> **What is expected**: Output only the lines from the start of the entries through the line holding "- Socket completely". Each line must match the original exactly.

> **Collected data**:
☆ ☆ ☆

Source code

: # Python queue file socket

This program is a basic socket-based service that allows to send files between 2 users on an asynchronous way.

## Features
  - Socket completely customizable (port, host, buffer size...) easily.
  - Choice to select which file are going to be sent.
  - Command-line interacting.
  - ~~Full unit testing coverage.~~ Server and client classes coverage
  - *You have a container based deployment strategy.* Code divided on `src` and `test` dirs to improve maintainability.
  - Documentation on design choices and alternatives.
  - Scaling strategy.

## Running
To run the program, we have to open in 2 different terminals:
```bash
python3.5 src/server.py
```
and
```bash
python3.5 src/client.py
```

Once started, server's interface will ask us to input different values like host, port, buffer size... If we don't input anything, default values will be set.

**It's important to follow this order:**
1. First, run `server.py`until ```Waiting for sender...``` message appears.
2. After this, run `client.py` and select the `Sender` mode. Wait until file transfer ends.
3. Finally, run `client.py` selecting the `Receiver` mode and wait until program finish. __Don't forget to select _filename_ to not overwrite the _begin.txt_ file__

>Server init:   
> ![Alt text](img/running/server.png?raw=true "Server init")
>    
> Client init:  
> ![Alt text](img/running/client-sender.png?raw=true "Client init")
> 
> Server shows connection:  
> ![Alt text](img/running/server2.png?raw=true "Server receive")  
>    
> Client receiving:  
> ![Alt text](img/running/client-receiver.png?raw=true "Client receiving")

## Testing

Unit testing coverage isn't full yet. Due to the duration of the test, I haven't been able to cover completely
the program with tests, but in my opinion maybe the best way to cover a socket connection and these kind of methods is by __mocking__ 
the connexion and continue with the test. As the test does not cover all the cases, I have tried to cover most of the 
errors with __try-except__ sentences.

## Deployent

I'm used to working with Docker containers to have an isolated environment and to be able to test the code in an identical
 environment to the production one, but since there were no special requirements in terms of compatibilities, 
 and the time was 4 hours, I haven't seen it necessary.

☆ ☆ ☆

> **Answer**:
Source code

: # Python queue file socket

This program is a basic socket-based service that allows to send files between 2 users on an asynchronous way.

## Features
  - Socket completely customizable (port, host, buffer size...) easily.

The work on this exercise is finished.